* _EXERCISE PROMPT_: Each line that contains the word "VStack" is to be copied from the records below.

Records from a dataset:
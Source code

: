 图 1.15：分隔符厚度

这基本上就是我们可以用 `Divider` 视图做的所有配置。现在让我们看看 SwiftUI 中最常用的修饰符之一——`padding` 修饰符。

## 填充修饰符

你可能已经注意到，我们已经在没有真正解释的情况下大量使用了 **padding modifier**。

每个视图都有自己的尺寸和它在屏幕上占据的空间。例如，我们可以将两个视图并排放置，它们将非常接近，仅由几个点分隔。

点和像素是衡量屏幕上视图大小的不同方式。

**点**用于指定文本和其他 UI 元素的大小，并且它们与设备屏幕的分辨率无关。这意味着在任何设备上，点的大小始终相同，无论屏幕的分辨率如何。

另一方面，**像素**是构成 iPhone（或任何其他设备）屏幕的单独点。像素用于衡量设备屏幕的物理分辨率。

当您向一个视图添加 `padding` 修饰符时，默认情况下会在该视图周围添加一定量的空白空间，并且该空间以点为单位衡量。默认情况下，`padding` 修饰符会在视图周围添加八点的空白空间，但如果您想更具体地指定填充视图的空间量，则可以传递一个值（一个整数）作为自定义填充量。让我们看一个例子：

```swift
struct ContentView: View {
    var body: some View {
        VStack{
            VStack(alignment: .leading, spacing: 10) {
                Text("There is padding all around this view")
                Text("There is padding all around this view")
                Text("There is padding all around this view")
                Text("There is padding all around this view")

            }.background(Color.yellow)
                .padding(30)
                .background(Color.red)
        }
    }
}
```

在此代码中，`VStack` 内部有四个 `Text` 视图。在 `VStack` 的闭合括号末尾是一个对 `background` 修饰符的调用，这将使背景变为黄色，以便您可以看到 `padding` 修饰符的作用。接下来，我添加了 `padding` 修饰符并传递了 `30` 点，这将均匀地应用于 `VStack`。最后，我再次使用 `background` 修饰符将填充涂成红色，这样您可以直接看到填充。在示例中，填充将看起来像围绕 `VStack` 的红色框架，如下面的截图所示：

* _RESULT OF THIS TASK_:
        VStack{
            VStack(alignment: .leading, spacing: 10) {
在此代码中，`VStack` 内部有四个 `Text` 视图。在 `VStack` 的闭合括号末尾是一个对 `background` 修饰符的调用，这将使背景变为黄色，以便您可以看到 `padding` 修饰符的作用。接下来，我添加了 `padding` 修饰符并传递了 `30` 点，这将均匀地应用于 `VStack`。最后，我再次使用 `background` 修饰符将填充涂成红色，这样您可以直接看到填充。在示例中，填充将看起来像围绕 `VStack` 的红色框架，如下面的截图所示：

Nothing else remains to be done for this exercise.